Why Hadoop is tightly bound to linux? Why Hadoop is tightly bound to linux? hadoop hadoop

Why Hadoop is tightly bound to linux?


Are you aware of the Hadoop work on which Microsoft and Hortonworks are collaborating, essentially committing changes to the Apache project for native Windows support?

The project is still in a preview phase, with Hadoop on Azure being the first part of the rollout. This is Hadoop running on Windows Server 2008R2 in the Windows Azure cloud. It will also be available for installation on premises for building your own clusters.

I'd recommend learning more and signing up for the program, since you'd be recreating what they've already spent man years on.


According to their Quick Start page, it hasn't been well-tested yet.

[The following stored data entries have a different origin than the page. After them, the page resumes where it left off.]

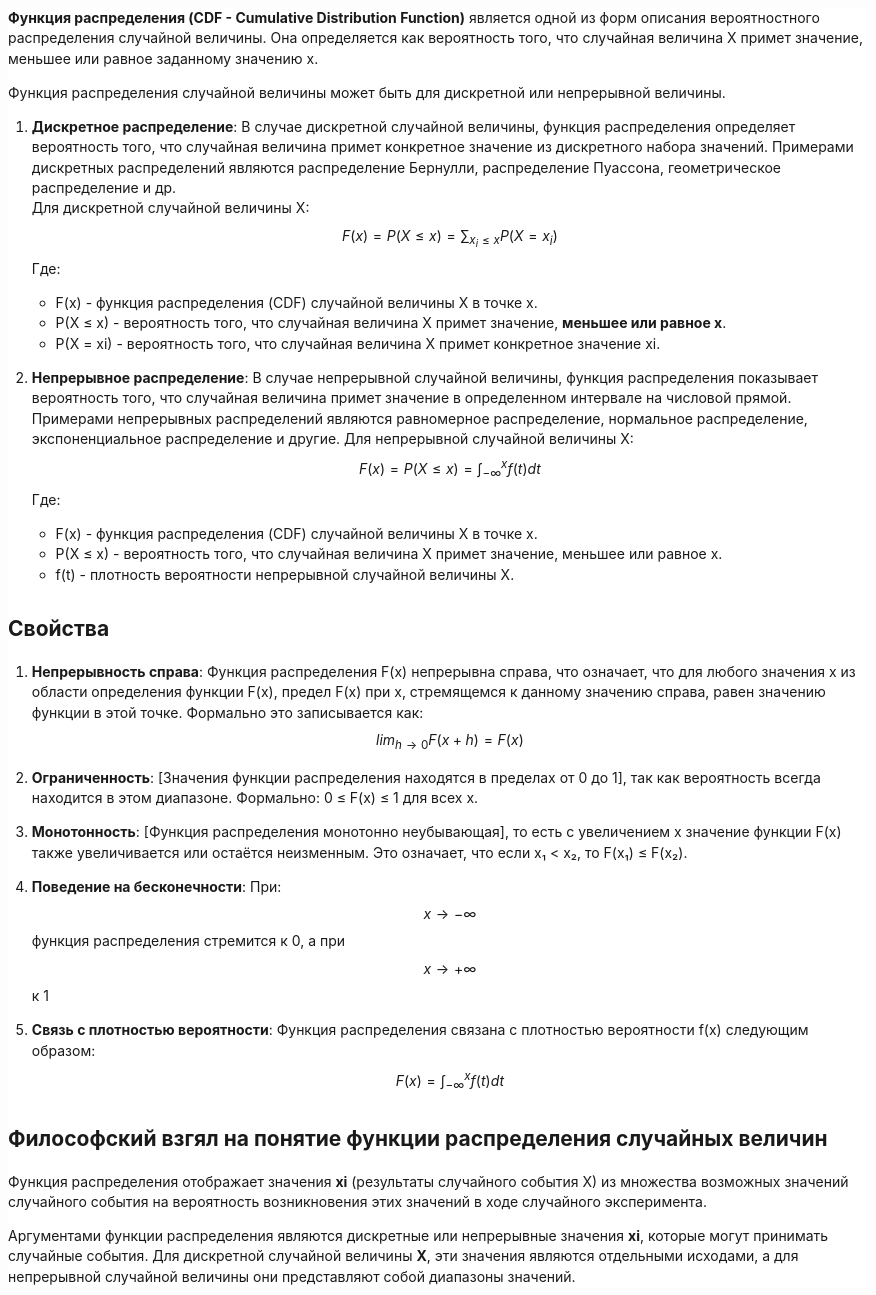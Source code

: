 
**Функция распределения (CDF - Cumulative Distribution Function)** является одной из форм описания вероятностного распределения случайной величины. Она определяется как вероятность того, что случайная величина X примет значение, меньшее или равное заданному значению x. 

Функция распределения случайной величины может быть для дискретной или непрерывной величины.

1. **Дискретное распределение**: В случае дискретной случайной величины, функция распределения определяет вероятность того, что случайная величина примет конкретное значение из дискретного набора значений. Примерами дискретных распределений являются распределение Бернулли, распределение Пуассона, геометрическое распределение и др.  
    Для дискретной случайной величины X:  $$ F(x) = P(X \leq x) = \sum_{x_i \leq x} P(X = x_i) $$ Где:  
	- F(x) - функция распределения (CDF) случайной величины X в точке x.  
	- P(X ≤ x) - вероятность того, что случайная величина X примет значение, **меньшее или равное x**.  
	- P(X = xi) - вероятность того, что случайная величина X примет конкретное значение xi.
  
2. **Непрерывное распределение**: В случае непрерывной случайной величины, функция распределения показывает вероятность того, что случайная величина примет значение в определенном интервале на числовой прямой. Примерами непрерывных распределений являются равномерное распределение, нормальное распределение, экспоненциальное распределение и другие. 
	Для непрерывной случайной величины X: $$ F(x) = P(X \leq x) = \int_{-\infty}^{x} f(t) dt $$Где:  
	- F(x) - функция распределения (CDF) случайной величины X в точке x.  
	- P(X ≤ x) - вероятность того, что случайная величина X примет значение, меньшее или равное x.  
	- f(t) - плотность вероятности непрерывной случайной величины X.

## Свойства

1. **Непрерывность справа**: Функция распределения F(x) непрерывна справа, что означает, что для любого значения x из области определения функции F(x), предел F(x) при x, стремящемся к данному значению справа, равен значению функции в этой точке. Формально это записывается как: $$ lim_{{h \to 0}} F(x+h) = F(x) $$
2. **Ограниченность**: [Значения функции распределения находятся в пределах от 0 до 1], так как вероятность всегда находится в этом диапазоне. Формально: 0 ≤ F(x) ≤ 1 для всех x.

3. **Монотонность**: [Функция распределения монотонно неубывающая], то есть с увеличением x значение функции F(x) также увеличивается или остаётся неизменным. Это означает, что если x₁ < x₂, то F(x₁) ≤ F(x₂).

4. **Поведение на бесконечности**: При:  $$ x \to -\infty $$ функция распределения стремится к 0, а при $$ x \to +\infty $$  к 1

5. **Связь с плотностью вероятности**:  Функция распределения связана с плотностью вероятности f(x) следующим образом: $$ F(x) = \int_{-\infty}^{x} f(t) dt $$
## Философский взгял на понятие функции распределения случайных величин

Функция распределения отображает значения **xi** (результаты случайного события X) из множества возможных значений случайного события на вероятность возникновения этих значений в ходе случайного эксперимента.

Аргументами функции распределения являются дискретные или непрерывные значения **xi**, которые могут принимать случайные события. Для дискретной случайной величины **X**, эти значения являются отдельными исходами, а для непрерывной случайной величины они представляют собой диапазоны значений.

  • GNU/Linux is supported as a development and production platform. Hadoop has been demonstrated on GNU/Linux clusters with 2000 nodes.
  • Win32 is supported as a development platform. Distributed operation has not been well tested on Win32, so it is not supported as a production platform.

Windows has much better remote management support than most people realize, but it's still tough to beat Linux when it comes to the ease (and price tag) of setting up a large compute farm. This is just a guess, but perhaps it's less likely that researchers who need to build such massive clusters want to put much of their budget toward OS licensing.


Tne validated answer is from 2012.Here are the latest news from the Hadoop Wiki as of 2017

  • Hadoop version 2.2 onwards includes native support for Windows. The official Apache Hadoop releases do not include Windows binaries (yet, as of January 2014). However building a Windows package from the sources is fairly straightforward.